Maskottchen "Trimmy" zeigt das "Victory-Zeichen", doch Athleten wie Karla Borger sehen sich vom Deutschen Olympischen Sportbund nicht gut genug vertreten. Ein Streitpunkt ist die Finanzierung des Spitzensports. Foto: Eibner/Montage: © eyetronic – stock.adobe.com

Sportpolitik: Athleten aus der Region unterstützen "Revolution". Verein soll Athleten mehr Gehör verschaffen.

Bevormundet, unterfinanziert und ohne Einfluss: So fühlen sich viele Leistungssportler. Die deutschen Athleten wollen nun, dass ihre Meinung mehr Gewicht bekommt.

Ein vom Deutschen Olympischen Sportbund (DOSB) unabhängiger Verein – "Athleten Deutschland" – soll deshalb am Sonntag auf der Athleten-Vollversammlung in Köln gegründet werden. "Wir glauben, dass die Stimme der Athleten eigenständig formuliert sein sollte. Und dass wir mit einer eigenen Organisation die Möglichkeit haben, die Stimme der Athleten unabhängig zu formulieren", sagte Max Hartung – DOSB-Athletensprecher – am Samstag in der ARD-Sportschau. "Revolution im deutschen Sport", "Zäsur" oder "Zerreißprobe mit dem DOSB", so lauteten die folgenden Schlagzeilen. Wie aber sehen Leistungssportler und Verbandsfunktionäre aus dem Schwarzwald-Baar-Kreis und aus der Region diesen Schritt?

Der Donaueschinger Leichtathlet Christoph Kessler sieht diesen als logisch und notwendig an. "Es wurde höchste Zeit für so etwas. Wir Sportler werden bei wichtigen Entscheidungen doch kaum bis gar nicht gehört, haben kaum Einfluss", verweist der 800-Meter-Spezialist auch auf den Umgang mit dem Skandal um das Staatsdoping in Russland im Vorfeld der Olympischen Spiele von Rio de Janeiro. "Dies ist nur ein Beispiel. Aber auch da wurden doch keine Sportler in den Entscheidungsprozess miteinbezogen", gibt der diesjährige Universiade-Teilnehmer zu bedenken.

Bei dieser – in Taiwan – war die Stellung der Sportler ebenfalls ein Thema. "Da hatte ich die Gelegenheit, mich auch mit Athleten von anderen Sportarten zu unterhalten. Viele waren der Meinung, dass wir Sportler zu wenig Gehör finden. Sie sind einfach mit der derzeitigen Situation unzufrieden", sieht der Student der Verfahrenstechnik am KIT (Karlsruher Instituts für Technologie) auch die Neustrukturierung des deutschen Leistungssports und der Spitzensportförderung kritisch. "Vereinfacht wird nun die absolute Spitze mehr gefördert – und der Rest geht oft leer aus", hält der 22-jährige Hallen-EM-Teilnehmer dieses Konzept für fragwürdig. "Im Sport entscheiden oft Menschen, die mit dem eigentlichen Sport wenig zu tun haben", hofft Christoph Kessler, dass durch die Gründung der unabhängigen Sportlervertretung Themen wie die Finanzierung einer Laufbahn – und der Zeit nach dieser – mehr in den Mittelpunkt rücken.

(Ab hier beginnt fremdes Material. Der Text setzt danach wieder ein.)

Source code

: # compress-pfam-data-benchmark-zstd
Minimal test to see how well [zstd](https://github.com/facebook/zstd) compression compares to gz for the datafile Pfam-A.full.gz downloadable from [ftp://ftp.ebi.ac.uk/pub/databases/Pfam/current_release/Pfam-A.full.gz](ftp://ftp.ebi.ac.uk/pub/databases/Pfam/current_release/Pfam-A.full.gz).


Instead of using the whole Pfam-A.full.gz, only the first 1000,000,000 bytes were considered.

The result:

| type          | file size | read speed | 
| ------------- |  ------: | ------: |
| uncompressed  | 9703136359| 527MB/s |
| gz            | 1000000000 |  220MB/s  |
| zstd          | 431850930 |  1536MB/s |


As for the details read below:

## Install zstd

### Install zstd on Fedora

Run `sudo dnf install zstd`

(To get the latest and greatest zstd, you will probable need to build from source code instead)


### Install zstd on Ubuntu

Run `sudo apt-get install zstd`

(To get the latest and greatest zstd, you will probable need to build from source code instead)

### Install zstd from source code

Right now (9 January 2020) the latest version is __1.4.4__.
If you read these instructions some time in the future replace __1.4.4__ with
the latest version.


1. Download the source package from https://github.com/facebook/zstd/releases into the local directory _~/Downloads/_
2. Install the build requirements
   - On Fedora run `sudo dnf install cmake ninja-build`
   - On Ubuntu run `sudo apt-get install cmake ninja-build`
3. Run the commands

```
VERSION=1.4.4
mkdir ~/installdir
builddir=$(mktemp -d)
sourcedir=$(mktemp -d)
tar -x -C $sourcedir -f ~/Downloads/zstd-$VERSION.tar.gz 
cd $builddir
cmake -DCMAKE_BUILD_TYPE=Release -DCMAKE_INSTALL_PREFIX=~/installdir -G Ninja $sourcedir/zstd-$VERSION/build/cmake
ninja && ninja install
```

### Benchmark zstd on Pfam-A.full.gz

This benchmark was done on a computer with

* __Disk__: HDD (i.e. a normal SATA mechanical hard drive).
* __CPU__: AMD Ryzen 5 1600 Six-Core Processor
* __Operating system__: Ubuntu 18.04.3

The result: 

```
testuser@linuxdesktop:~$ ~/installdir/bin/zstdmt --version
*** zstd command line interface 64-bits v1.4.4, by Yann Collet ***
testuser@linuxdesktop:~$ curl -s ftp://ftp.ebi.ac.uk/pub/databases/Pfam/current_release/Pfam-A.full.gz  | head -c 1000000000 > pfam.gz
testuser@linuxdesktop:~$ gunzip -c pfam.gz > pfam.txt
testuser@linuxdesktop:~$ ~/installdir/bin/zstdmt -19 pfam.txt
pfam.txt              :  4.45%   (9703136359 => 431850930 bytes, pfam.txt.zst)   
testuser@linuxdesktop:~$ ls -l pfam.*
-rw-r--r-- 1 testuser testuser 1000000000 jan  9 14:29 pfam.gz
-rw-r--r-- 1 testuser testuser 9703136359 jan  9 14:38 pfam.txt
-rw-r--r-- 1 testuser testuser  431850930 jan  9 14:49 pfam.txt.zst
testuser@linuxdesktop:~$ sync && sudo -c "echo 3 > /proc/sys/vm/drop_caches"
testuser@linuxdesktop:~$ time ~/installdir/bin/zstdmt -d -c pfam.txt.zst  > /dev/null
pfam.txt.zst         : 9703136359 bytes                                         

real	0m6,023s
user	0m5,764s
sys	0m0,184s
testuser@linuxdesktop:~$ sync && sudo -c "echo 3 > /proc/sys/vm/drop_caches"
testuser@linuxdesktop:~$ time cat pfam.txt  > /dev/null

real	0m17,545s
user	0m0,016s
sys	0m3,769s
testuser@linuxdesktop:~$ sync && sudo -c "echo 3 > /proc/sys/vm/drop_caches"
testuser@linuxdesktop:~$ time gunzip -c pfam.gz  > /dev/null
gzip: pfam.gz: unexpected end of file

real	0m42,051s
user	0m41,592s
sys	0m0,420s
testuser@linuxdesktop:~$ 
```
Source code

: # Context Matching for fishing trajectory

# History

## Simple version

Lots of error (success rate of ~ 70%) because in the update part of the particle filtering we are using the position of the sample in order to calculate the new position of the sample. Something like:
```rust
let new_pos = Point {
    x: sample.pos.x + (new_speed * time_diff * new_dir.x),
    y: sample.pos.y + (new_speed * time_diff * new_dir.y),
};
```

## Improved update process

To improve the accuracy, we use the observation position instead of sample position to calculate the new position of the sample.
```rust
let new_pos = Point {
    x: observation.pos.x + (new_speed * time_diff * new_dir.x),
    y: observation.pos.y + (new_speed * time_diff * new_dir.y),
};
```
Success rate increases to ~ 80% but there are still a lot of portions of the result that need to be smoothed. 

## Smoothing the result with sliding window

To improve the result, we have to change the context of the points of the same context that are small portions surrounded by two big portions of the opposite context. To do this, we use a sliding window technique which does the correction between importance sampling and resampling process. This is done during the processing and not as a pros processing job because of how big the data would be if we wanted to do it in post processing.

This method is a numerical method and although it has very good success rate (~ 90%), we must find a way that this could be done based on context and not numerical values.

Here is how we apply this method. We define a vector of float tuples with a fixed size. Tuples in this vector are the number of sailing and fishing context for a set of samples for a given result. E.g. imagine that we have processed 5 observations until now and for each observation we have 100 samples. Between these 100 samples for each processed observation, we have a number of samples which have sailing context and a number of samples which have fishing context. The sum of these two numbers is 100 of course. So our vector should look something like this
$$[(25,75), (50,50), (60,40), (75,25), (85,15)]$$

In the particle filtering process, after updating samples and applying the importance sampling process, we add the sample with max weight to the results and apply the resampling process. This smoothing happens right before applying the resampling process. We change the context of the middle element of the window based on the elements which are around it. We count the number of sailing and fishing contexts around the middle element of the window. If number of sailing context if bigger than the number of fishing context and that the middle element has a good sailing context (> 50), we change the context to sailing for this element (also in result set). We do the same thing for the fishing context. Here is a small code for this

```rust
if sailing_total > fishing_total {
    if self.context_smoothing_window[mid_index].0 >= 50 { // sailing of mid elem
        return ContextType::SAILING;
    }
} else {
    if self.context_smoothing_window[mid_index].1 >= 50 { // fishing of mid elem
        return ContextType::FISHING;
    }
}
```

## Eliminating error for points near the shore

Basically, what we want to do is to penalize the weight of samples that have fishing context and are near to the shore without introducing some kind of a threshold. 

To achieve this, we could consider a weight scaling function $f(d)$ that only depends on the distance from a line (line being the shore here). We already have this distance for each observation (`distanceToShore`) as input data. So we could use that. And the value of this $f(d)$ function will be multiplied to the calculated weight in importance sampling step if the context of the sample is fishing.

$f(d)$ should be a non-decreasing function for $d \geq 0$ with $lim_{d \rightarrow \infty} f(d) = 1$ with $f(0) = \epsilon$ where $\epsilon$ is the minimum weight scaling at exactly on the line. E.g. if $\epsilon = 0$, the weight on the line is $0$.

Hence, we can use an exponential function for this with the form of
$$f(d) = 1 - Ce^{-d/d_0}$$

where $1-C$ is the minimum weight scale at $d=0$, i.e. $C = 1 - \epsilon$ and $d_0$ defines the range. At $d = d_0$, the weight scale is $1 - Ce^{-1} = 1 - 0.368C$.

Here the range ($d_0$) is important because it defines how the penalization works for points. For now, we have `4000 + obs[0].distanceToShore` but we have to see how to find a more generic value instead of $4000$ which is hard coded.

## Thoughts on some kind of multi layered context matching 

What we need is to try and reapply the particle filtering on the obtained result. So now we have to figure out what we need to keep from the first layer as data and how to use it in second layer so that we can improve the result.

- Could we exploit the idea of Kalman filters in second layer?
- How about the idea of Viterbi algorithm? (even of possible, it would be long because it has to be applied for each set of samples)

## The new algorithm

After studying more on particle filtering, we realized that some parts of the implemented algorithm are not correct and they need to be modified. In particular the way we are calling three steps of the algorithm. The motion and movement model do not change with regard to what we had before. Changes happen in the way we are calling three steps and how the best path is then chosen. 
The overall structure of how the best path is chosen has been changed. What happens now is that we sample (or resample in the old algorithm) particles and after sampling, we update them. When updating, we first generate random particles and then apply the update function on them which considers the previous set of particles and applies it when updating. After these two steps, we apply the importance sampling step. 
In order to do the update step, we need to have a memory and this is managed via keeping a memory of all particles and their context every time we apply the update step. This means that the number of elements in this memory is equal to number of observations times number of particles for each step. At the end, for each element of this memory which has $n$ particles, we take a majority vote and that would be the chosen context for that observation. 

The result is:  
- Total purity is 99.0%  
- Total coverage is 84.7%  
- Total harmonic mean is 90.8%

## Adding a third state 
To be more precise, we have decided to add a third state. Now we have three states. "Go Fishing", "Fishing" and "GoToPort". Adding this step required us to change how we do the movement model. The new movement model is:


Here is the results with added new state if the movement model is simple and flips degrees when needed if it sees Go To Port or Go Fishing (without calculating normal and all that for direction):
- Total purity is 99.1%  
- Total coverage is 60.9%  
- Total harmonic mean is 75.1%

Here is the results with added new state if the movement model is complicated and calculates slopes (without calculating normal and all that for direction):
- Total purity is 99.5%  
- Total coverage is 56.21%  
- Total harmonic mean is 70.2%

Ähnlich sieht es Karla Borger, frühere Spielerin des TV Villingen und Olympia-Teilnehmerin von Rio de Janeiro. "Es wird höchste Zeit, dass etwas passiert", stellt die erfolgreiche Beachvolleyballerin klar. Die 28-Jährige wird auf jeden Fall am Wochenende in Köln vor Ort sein, wenn der Verein "Athleten Deutschland" aus der Taufe gehoben wird. "Ich kann mir auch vorstellen, da aktiv mitzumachen, wenn es die Zeit erlaubt", sieht Borger die Unabhängigkeit der Sportler als sehr wichtigen Schritt an. "Es fehlt bisher die Transparenz. Wir Sportler – ich habe viel mit Athleten anderer Sparten geredet – investieren unglaublich viel. Da geht es auch um Existenzen. Deshalb brauchen wir Sportler endlich Mitspracherecht. Dieser Schritt war überfällig, ist absolut notwendig", findet die Beachvolleyballerin deutliche Worte.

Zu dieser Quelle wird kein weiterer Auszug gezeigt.